Information About PTP
PTP is a time synchronization protocol for nodes distributed across a network. Its hardware timestamp feature provides greater accuracy than other time synchronization protocols such as the Network Time Protocol (NTP).
A PTP system can consist of a combination of PTP and non-PTP devices. PTP devices include ordinary clocks, boundary clocks, and transparent clocks. Non-PTP devices include ordinary network switches, routers, and other infrastructure devices.
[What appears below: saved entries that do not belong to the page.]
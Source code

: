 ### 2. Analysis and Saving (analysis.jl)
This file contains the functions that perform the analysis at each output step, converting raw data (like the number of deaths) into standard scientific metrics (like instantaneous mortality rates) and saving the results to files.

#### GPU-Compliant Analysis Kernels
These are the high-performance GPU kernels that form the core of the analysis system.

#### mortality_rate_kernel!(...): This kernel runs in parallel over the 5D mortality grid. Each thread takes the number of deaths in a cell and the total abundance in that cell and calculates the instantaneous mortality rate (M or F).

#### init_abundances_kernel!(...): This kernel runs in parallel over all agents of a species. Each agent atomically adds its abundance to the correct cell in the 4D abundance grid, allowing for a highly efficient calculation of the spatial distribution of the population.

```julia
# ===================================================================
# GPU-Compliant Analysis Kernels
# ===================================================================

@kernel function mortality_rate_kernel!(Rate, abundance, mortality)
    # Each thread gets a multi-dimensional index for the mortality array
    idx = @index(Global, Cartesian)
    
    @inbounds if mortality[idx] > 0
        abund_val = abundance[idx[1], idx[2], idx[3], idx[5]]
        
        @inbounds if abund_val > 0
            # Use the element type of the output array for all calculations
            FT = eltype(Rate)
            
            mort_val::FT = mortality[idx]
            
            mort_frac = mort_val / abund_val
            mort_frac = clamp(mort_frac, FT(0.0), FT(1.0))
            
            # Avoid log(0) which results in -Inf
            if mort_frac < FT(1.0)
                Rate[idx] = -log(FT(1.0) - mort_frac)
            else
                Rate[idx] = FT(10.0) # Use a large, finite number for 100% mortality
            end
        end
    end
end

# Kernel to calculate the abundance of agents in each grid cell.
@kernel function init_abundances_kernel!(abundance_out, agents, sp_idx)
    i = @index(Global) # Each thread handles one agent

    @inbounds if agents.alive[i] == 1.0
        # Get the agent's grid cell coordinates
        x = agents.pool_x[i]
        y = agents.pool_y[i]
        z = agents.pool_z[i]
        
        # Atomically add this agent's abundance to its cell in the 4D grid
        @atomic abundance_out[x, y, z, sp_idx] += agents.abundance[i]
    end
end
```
PTP is a distributed protocol that specifies how real-time PTP clocks in the system synchronize with each other. These clocks are organized into a master-slave synchronization hierarchy with the grandmaster clock, which is the clock at the top of the hierarchy, determining the reference time for the entire system. Synchronization is achieved by exchanging PTP timing messages, with the members using the timing information to adjust their clocks to the time of their master in the hierarchy. PTP operates within a logical scope called a PTP domain.
Starting from Cisco NXOS Release 6.0(2)A8(3), PTP supports configuring multiple PTP clocking domains, PTP grandmaster capability, PTP cost on interfaces for slave and passive election, and clock identity.
All the switches in a multi-domain environment, belong to one domain. The switches that are the part of boundary clock, must have multi-domain feature enabled on them. Each domain has user configurable parameters such as domain priority, clock class threshold and clock accuracy threshold. The clocks in each domain remain synchronized with the master clock in that domain. If the GPS in a domain fails, the master clock in the domain synchronizes time and data sets associated with the announce messages from the master clock in the domain where the GPS is active. If the master clock from the highest priority domain does not meet the clock quality attributes, a clock in the subsequent domain that match the criteria is selected. The Best Master Clock Algorithm (BMCA) is used to select the master clock if none of the domains has the desired clock quality attributes. If all the domains have equal priority and the threshold values less than master clock attributes or if the threshold values are greater than the master clock attributes, BMCA is used to select the master clock.
Grandmaster capability feature controls the switch’s ability of propagating its clock to other devices that it is connected to. When the switch receives announce messages on an interface, it checks the clock class threshold and clock accuracy threshold values. If the values of these parameters are within the predefined limits, then the switch acts as per PTP standards specified in IEEE 1588v2. If the switch does not receive announce messages from external sources or if the parameters of the announce messages received are not within the predefined limits, the port state will be changed to listening mode. On a switch with no slave ports, the state of all the PTP enabled ports is rendered as listening and on a switch with one slave port, the BMCA is used to determine states on all PTP enabled ports. Convergence time prevents timing loops at the PTP level when grandmaster capability is disabled on a switch. If the slave port is not selected on the switch, all the ports on the switch will be in listening state for a minimum interval specified in the convergence time. The convergence time range is from 3 to 2600 seconds and the default value is 30 seconds.
The interface cost applies to each PTP enabled port if the switch has more than one path to grandmaster clock. The port with the least cost value is elected as slave and the rest of the ports will remain as passive ports.
The clock identity is a unique 8-octet array presented in the form of a character array based on the switch MAC address. The clock identity is determined from MAC according to the IEEE1588v2-2008 specifications. The clock ID is a combination of bytes in a VLAN MAC address as defined in IEEE1588v2.